Rockingham track always has been tough test for Junior

? Daytona 500 champion Dale Earnhardt Jr. is close to unbeatable in restrictor-plate races.

He’ll get a chance to show whether he’s truly a contender to win the Nextel Cup title as NASCAR shifts to North Carolina Speedway, a difficult track where Junior has struggled often.

In eight career top-series starts at the 1.017-mile oval, Earnhardt’s best finish was 13th, in November.

His Dale Earnhardt Inc. team has spent a considerable amount of time testing in preparation for the Subway 400, hoping the extra work will propel him to another victory.

“In the past, it was a track we struggled at,” he said. “It may be the only place we haven’t really conquered yet.”

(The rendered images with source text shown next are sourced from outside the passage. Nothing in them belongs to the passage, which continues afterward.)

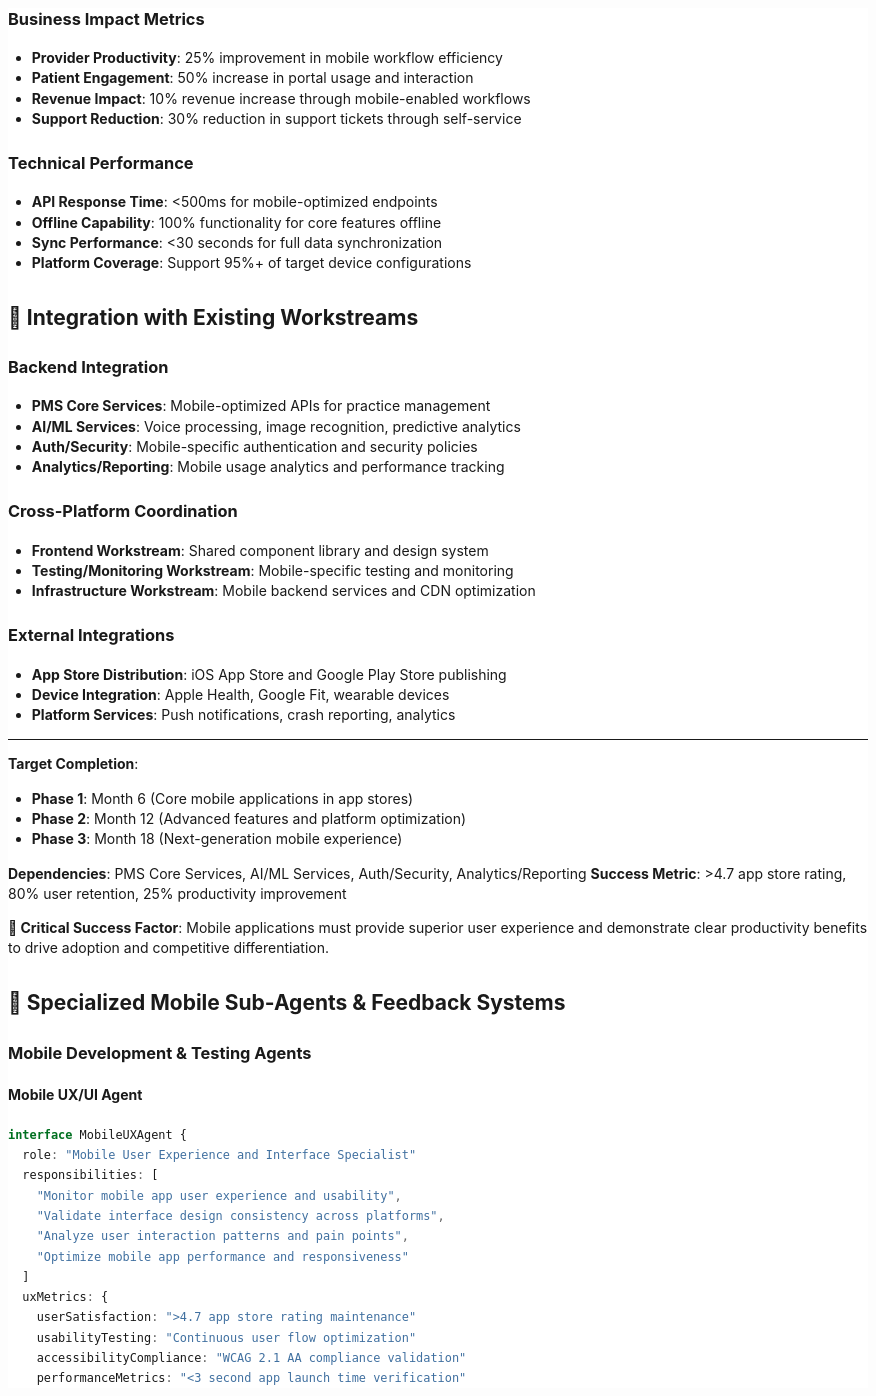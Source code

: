 ### Business Impact Metrics
- **Provider Productivity**: 25% improvement in mobile workflow efficiency
- **Patient Engagement**: 50% increase in portal usage and interaction
- **Revenue Impact**: 10% revenue increase through mobile-enabled workflows
- **Support Reduction**: 30% reduction in support tickets through self-service

### Technical Performance
- **API Response Time**: <500ms for mobile-optimized endpoints
- **Offline Capability**: 100% functionality for core features offline
- **Sync Performance**: <30 seconds for full data synchronization
- **Platform Coverage**: Support 95%+ of target device configurations

## 🔄 Integration with Existing Workstreams

### Backend Integration
- **PMS Core Services**: Mobile-optimized APIs for practice management
- **AI/ML Services**: Voice processing, image recognition, predictive analytics
- **Auth/Security**: Mobile-specific authentication and security policies
- **Analytics/Reporting**: Mobile usage analytics and performance tracking

### Cross-Platform Coordination
- **Frontend Workstream**: Shared component library and design system
- **Testing/Monitoring Workstream**: Mobile-specific testing and monitoring
- **Infrastructure Workstream**: Mobile backend services and CDN optimization

### External Integrations
- **App Store Distribution**: iOS App Store and Google Play Store publishing
- **Device Integration**: Apple Health, Google Fit, wearable devices
- **Platform Services**: Push notifications, crash reporting, analytics

---

**Target Completion**:
- **Phase 1**: Month 6 (Core mobile applications in app stores)
- **Phase 2**: Month 12 (Advanced features and platform optimization)
- **Phase 3**: Month 18 (Next-generation mobile experience)

**Dependencies**: PMS Core Services, AI/ML Services, Auth/Security, Analytics/Reporting
**Success Metric**: >4.7 app store rating, 80% user retention, 25% productivity improvement

**🎯 Critical Success Factor**: Mobile applications must provide superior user experience and demonstrate clear productivity benefits to drive adoption and competitive differentiation.

## 🤖 Specialized Mobile Sub-Agents & Feedback Systems

### Mobile Development & Testing Agents

#### Mobile UX/UI Agent
```typescript
interface MobileUXAgent {
  role: "Mobile User Experience and Interface Specialist"
  responsibilities: [
    "Monitor mobile app user experience and usability",
    "Validate interface design consistency across platforms",
    "Analyze user interaction patterns and pain points",
    "Optimize mobile app performance and responsiveness"
  ]
  uxMetrics: {
    userSatisfaction: ">4.7 app store rating maintenance"
    usabilityTesting: "Continuous user flow optimization"
    accessibilityCompliance: "WCAG 2.1 AA compliance validation"
    performanceMetrics: "<3 second app launch time verification"
```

Junior has proven to be a master at Daytona and Talladega Superspeedway — the two tracks that require horsepower-sapping restrictor plates — partly because of the time and energy DEI devotes to those facilities.

He won all three races he entered at Daytona last week and has nine career victories there.

But if Junior wants to be taken seriously as a championship contender, he needs to improve at the tracks he has never masked his disdain for.

That includes Rockingham, where the rough surface eats away at tires.

“Even though we devote a lot of effort and time to restrictor-plate tracks, Rockingham is a track we’ve emphasized as a place where we need to improve if we’re going to win a championship,” he said. “I used to come here with a bad attitude, and it seemed to set the tone for the whole team.

“I think it’s different now. If anything, winning the Daytona 500 gave us more confidence than we already had as a team, and that’s probably the one thing we lacked heading into Rockingham in the past.”

The entire complexion of Sunday’s race should be different from past years because of new, NASCAR-implemented aerodynamic rules that revolve around smaller rear spoilers and less downforce.